The electric power grid is undergoing an unprecedented transformation as a result of the growing proliferation of distributed energy resources (DERs), increased reliance on variable renewable generation, emergence of new types of loads such as electric vehicles (EVs), and more proactive customers. These sweeping changes are heightening efforts to collect data for more accurate system analysis, control, and operation. The enabling component is a strong computational foundation that converts data into actionable information.
Computation has been central to power system management for decades. From the earliest efforts to solve network power flow problems to today’s use of multi-time-scale and multi-dimensional power systems, advanced computation has enabled their implementation. As electric utilities have installed advanced sensors such as smart meters, there is now significantly more data to process.
Processing this data has driven not just significant research and study in this area, but also policy concerns, including in-depth work by the U.S. Department of Energy (DOE) to identify the computational needs of the next generation electric power grid. High priorities include cloud computing, hierarchical modeling, contingency analysis, modeling of infrastructure interdependencies, control of multi-time-scale power systems, optimization under uncertainty, unit commitment, and economic dispatch.

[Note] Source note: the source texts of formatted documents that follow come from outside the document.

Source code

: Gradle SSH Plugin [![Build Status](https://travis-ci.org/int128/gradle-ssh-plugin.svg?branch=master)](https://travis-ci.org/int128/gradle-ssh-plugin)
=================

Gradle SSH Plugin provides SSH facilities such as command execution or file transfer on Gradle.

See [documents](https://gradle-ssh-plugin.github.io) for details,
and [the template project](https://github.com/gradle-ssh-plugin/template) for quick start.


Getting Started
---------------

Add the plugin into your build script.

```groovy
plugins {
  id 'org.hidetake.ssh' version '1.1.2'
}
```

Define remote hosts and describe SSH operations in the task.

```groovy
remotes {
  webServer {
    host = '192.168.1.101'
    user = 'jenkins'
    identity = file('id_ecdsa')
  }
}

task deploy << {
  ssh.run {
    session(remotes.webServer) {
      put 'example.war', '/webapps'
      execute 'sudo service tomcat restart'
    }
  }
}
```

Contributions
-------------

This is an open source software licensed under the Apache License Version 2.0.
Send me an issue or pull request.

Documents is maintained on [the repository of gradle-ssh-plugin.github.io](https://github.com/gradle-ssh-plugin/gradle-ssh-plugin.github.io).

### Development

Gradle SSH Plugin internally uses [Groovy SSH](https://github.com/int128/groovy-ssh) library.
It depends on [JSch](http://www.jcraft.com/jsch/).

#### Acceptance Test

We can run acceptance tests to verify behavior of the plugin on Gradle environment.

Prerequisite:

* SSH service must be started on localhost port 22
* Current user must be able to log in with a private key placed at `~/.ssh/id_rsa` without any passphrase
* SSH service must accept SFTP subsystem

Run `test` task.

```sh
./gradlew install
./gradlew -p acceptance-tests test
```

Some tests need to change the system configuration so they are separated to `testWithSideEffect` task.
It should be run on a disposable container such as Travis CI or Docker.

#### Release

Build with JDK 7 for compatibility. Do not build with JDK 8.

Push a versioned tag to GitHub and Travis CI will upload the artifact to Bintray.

Now, however, grid operators are collecting and analyzing data to address far greater concerns, including uncertainty. As the power system is increasingly reliant on intermittent renewable generation as well as more intermittent loads, developing forecasts for the state of the system requires different kinds of analytics capabilities. The problem, of course, is that using existing mathematics on more powerful computers is not a practical approach to address such a broad new class of complexities, especially the uncertainties of intermittent renewable generation and the challenges it poses for system forecasting. Meeting the needs of the grid of the future will require new classes of models and algorithms.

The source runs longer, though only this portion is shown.